*Problem requirements:* Quote from the first line below through the line that contains "for Exam Preparation</span></strong></span></span></h1>", both included, and leave the pictures out.

*Provided entries:*
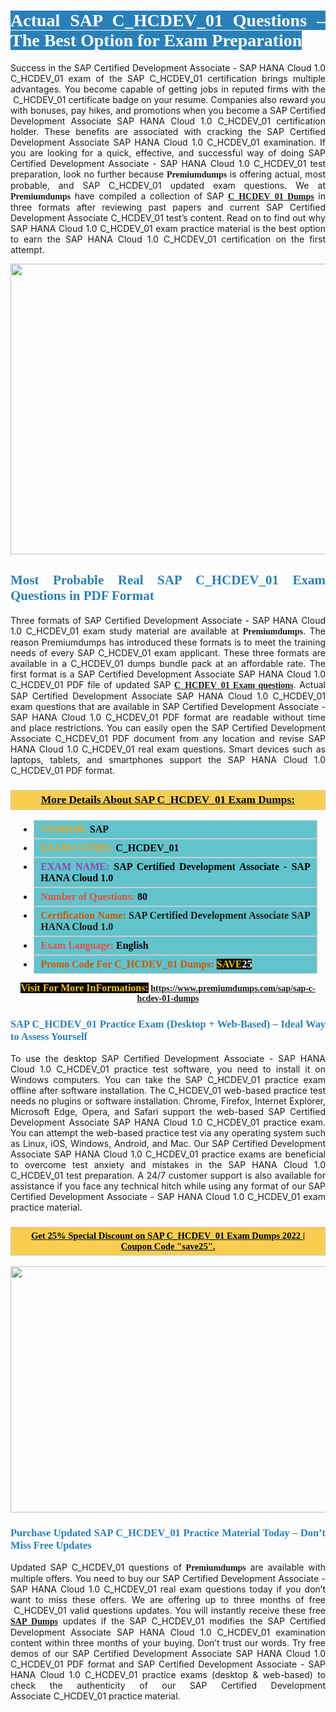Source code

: <h1 style="text-align: justify;"><span style="color:#ffffff;"><span style="font-family:Georgia,serif;"><strong><span style="background-color:#2980b9;">Actual SAP C_HCDEV_01 Questions – The Best Option for Exam Preparation</span></strong></span></span></h1>

<p style="text-align: justify;">Success in the SAP Certified Development Associate - SAP HANA Cloud 1.0 C_HCDEV_01 exam of the SAP C_HCDEV_01 certification brings multiple advantages. You become capable of getting jobs in reputed firms with the  C_HCDEV_01 certificate badge on your resume. Companies also reward you with bonuses, pay hikes, and promotions when you become a SAP Certified Development Associate SAP HANA Cloud 1.0 C_HCDEV_01 certification holder. These benefits are associated with cracking the SAP Certified Development Associate SAP HANA Cloud 1.0 C_HCDEV_01 examination. If you are looking for a quick, effective, and successful way of doing SAP Certified Development Associate - SAP HANA Cloud 1.0 C_HCDEV_01 test preparation, look no further because <span style="font-family:Georgia,serif;"><strong>Premiumdumps</strong></span> is offering actual, most probable, and SAP C_HCDEV_01 updated exam questions. We at <span style="font-family:Georgia,serif;"><strong>Premiumdumps</strong></span> have compiled a collection of SAP <span style="font-family:Georgia,serif;"><strong><a href="https://www.premiumdumps.com/sap/sap-c-hcdev-01-dumps">C_HCDEV_01 Dumps</a></strong></span> in three formats after reviewing past papers and current SAP Certified Development Associate C_HCDEV_01 test’s content. Read on to find out why SAP HANA Cloud 1.0 C_HCDEV_01 exam practice material is the best option to earn the SAP HANA Cloud 1.0 C_HCDEV_01 certification on the first attempt.</p>

<p style="text-align: center;"><a href="https://www.premiumdumps.com/sap/sap-c-hcdev-01-dumps"><img alt="" src="https://i.imgur.com/P39uA2n.jpeg" style="width: 700px; height: 465px;" /></a></p>

<h2 style="text-align: justify;"><span style="color:#2980b9;"><span style="font-family:Georgia,serif;"><strong>Most Probable Real SAP C_HCDEV_01 Exam Questions in PDF Format</strong></span></span></h2>

<p style="text-align: justify;">Three formats of SAP Certified Development Associate - SAP HANA Cloud 1.0 C_HCDEV_01 exam study material are available at <span style="font-family:Georgia,serif;"><strong>Premiumdumps</strong></span>. The reason Premiumdumps has introduced these formats is to meet the training needs of every SAP C_HCDEV_01 exam applicant. These three formats are available in a C_HCDEV_01 dumps bundle pack at an affordable rate. The first format is a SAP Certified Development Associate SAP HANA Cloud 1.0 C_HCDEV_01 PDF file of updated SAP <span style="font-family:Georgia,serif;"><strong><a href="https://www.premiumdumps.com/sap/sap-c-hcdev-01-dumps">C_HCDEV_01 Exam questions</a></strong></span>. Actual SAP Certified Development Associate SAP HANA Cloud 1.0 C_HCDEV_01 exam questions that are available in SAP Certified Development Associate - SAP HANA Cloud 1.0 C_HCDEV_01 PDF format are readable without time and place restrictions. You can easily open the SAP Certified Development Associate C_HCDEV_01 PDF document from any location and revise SAP HANA Cloud 1.0 C_HCDEV_01 real exam questions. Smart devices such as laptops, tablets, and smartphones support the SAP HANA Cloud 1.0 C_HCDEV_01 PDF format.</p>

<h3 style="background: #f7ce50; border: 1px solid rgb(204, 204, 204); padding: 5px 10px; text-align: center;"><span style="font-family:Georgia,serif;"><u><u><span style="color:#000000;"><span style="font-size:11pt"><span style="line-height:normal"><b><span style="font-size:13.0pt"><span cambria="">More Details About SAP C_HCDEV_01 Exam Dumps:</span></span></b></span></span></span></u></u></span></h3>

<ul>
	<li style="margin:0cm 10pt">
	<div style="background:#61c4cd; border: 1px solid rgb(204, 204, 204); padding: 5px 10px; text-align: justify;"><span style="font-family:Georgia,serif;"><span style="font-size:11pt"><span style="line-height:normal"><b><span style="font-size:12.0pt"><span new="" roman="" times=""><span style="color:#f39c12;">VENDOR:</span> <span style="color:#000000;">SAP</span></span></span></b></span></span></span></div>
	</li>
	<li style="margin:0cm 10pt">
	<div style="background: #61c4cd; border: 1px solid rgb(204, 204, 204); padding: 5px 10px; text-align: justify;"><span style="font-family:Georgia,serif;"><span style="font-size:11pt"><span style="line-height:normal"><b><span style="font-size:12.0pt"><span new="" roman="" times=""><span style="color:#f39c12;">EXAM CCODE:</span> <span style="color:#000000;">C_HCDEV_01</span></span></span></b></span></span></span></div>
	</li>
	<li style="margin:0cm 10pt">
	<div style="background: #61c4cd; border: 1px solid rgb(204, 204, 204); padding: 5px 10px; text-align: justify;"><span style="font-family:Georgia,serif;"><span style="font-size:11pt"><span style="line-height:normal"><b><span style="font-size:12.0pt"><span new="" roman="" times=""><span style="color:#8e44ad;">EXAM NAME:</span> <span style="color:#000000;">SAP Certified Development Associate - SAP HANA Cloud 1.0</span></span></span></b></span></span></span></div>
	</li>
	<li style="margin:0cm 10pt">
	<div style="background: #61c4cd; border: 1px solid rgb(204, 204, 204); padding: 5px 10px;"><span style="font-family:Georgia,serif;"><span style="font-size:11pt"><span style="line-height:normal"><b><span style="font-size:12.0pt"><span new="" roman="" times=""><span style="color:#e74c3c;">Number of Questions:</span><span style="color:#000000;"><span style="color:#f1c40f;"> </span>80</span></span></span></b></span></span></span></div>
	</li>
	<li style="margin:0cm 10pt">
	<div style="background: #61c4cd; border: 1px solid rgb(204, 204, 204); padding: 5px 10px; text-align: justify;"><span style="font-family:Georgia,serif;"><span style="font-size:11pt"><span style="line-height:normal"><b><span style="font-size:12.0pt"><span new="" roman="" times=""><span style="color:#d35400;">Certification Name:</span> SAP Certified Development Associate SAP HANA Cloud 1.0</span></span></b></span></span></span></div>
	</li>
	<li style="margin:0cm 10pt">
	<div style="background: #61c4cd; border: 1px solid rgb(204, 204, 204); padding: 5px 10px; text-align: justify;"><span style="font-family:Georgia,serif;"><span style="font-size:11pt"><span style="line-height:normal"><b><span style="font-size:12.0pt"><span new="" roman="" times=""><span style="color:#e74c3c;">Exam Language:</span> <span style="color:#000000;">English</span></span></span></b></span></span></span></div>
	</li>
	<li style="margin:0cm 10pt">
	<div style="background: #61c4cd; border: 1px solid rgb(204, 204, 204); padding: 5px 10px;"><span style="font-family:Georgia,serif;"><span style="font-size:11pt"><span style="line-height:normal"><b><span style="font-size:12.0pt"><span new="" roman="" times=""><span style="color:#d35400;">Promo Code For C_HCDEV_01 Dumps:</span><span style="color:#f1c40f;"> <span style="background-color:#000000;">SAVE</span></span><span style="color:#ffffff;"><span style="background-color:#000000;">25</span></span></span></span></b></span></span></span></div>
	</li>
</ul>

<p style="text-align: center;"><span style="font-family:Georgia,serif;"><strong><span style="font-size:16px;"><span style="color:#f1c40f;"><span style="background-color:#000000;">Visit For More InFormations:</span></span></span> <a href="https://www.premiumdumps.com/sap/sap-c-hcdev-01-dumps">https://www.premiumdumps.com/sap/sap-c-hcdev-01-dumps</a></strong></span></p>

<h3 style="text-align: justify;"><span style="color:#2980b9;"><span style="font-family:Georgia,serif;"><strong><strong><strong>SAP C_HCDEV_01 Practice Exam (Desktop + Web-Based) – Ideal Way to Assess Yourself</strong></strong></strong></span></span></h3>

<p style="text-align: justify;">To use the desktop SAP Certified Development Associate - SAP HANA Cloud 1.0 C_HCDEV_01 practice test software, you need to install it on Windows computers. You can take the SAP C_HCDEV_01 practice exam offline after software installation. The C_HCDEV_01 web-based practice test needs no plugins or software installation. Chrome, Firefox, Internet Explorer, Microsoft Edge, Opera, and Safari support the web-based SAP Certified Development Associate SAP HANA Cloud 1.0 C_HCDEV_01 practice exam. You can attempt the web-based practice test via any operating system such as Linux, iOS, Windows, Android, and Mac. Our SAP Certified Development Associate SAP HANA Cloud 1.0 C_HCDEV_01 practice exams are beneficial to overcome test anxiety and mistakes in the SAP HANA Cloud 1.0 C_HCDEV_01 test preparation. A 24/7 customer support is also available for assistance if you face any technical hitch while using any format of our SAP Certified Development Associate - SAP HANA Cloud 1.0 C_HCDEV_01 exam practice material.</p>

<h3 style="background: rgb(247, 206, 80); border: 1px solid rgb(204, 204, 204); padding: 5px 10px; text-align: center;"><span style="font-family:Georgia,serif;"><u><span style="color:#000000;"><span style="font-size:11pt;"><span style="line-height:normal;"><b><span cambria="">Get 25% Special Discount on SAP C_HCDEV_01 Exam Dumps 2022 | Coupon Code "save25".</span></b></span></span></span></u></span></h3>

<p style="text-align: center;"><strong><strong><a href="https://www.premiumdumps.com/sap/sap-c-hcdev-01-dumps"><img alt="" src="https://i.imgur.com/IafrsaO.jpg" style="width: 700px; height: 394px;" /></a></strong></strong></p>

<h3 style="text-align: justify;"><strong><span style="color:#2980b9;"><span style="font-family:Georgia,serif;"><strong><strong><strong>Purchase Updated SAP C_HCDEV_01 Practice Material Today – Don’t Miss Free Updates</strong></strong></strong></span></span></strong></h3>

<p style="text-align: justify;">Updated SAP C_HCDEV_01 questions of <span style="font-family:Georgia,serif;"><strong>Premiumdumps</strong></span> are available with multiple offers. You need to buy our SAP Certified Development Associate - SAP HANA Cloud 1.0 C_HCDEV_01 real exam questions today if you don’t want to miss these offers. We are offering up to three months of free  C_HCDEV_01 valid questions updates. You will instantly receive these free <span style="font-family:Georgia,serif;"><strong><a href="https://www.premiumdumps.com/sap-exam-dumps">SAP Dumps</a></strong></span> updates if the SAP C_HCDEV_01 modifies the SAP Certified Development Associate SAP HANA Cloud 1.0 C_HCDEV_01 examination content within three months of your buying. Don’t trust our words. Try free demos of our SAP Certified Development Associate SAP HANA Cloud 1.0 C_HCDEV_01 PDF format and SAP Certified Development Associate - SAP HANA Cloud 1.0 C_HCDEV_01 practice exams (desktop & web-based) to check the authenticity of our SAP Certified Development Associate C_HCDEV_01 practice material.</p>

*Answer space:*
Source code

: <h1 style="text-align: justify;"><span style="color:#ffffff;"><span style="font-family:Georgia,serif;"><strong><span style="background-color:#2980b9;">Actual SAP C_HCDEV_01 Questions – The Best Option for Exam Preparation</span></strong></span></span></h1>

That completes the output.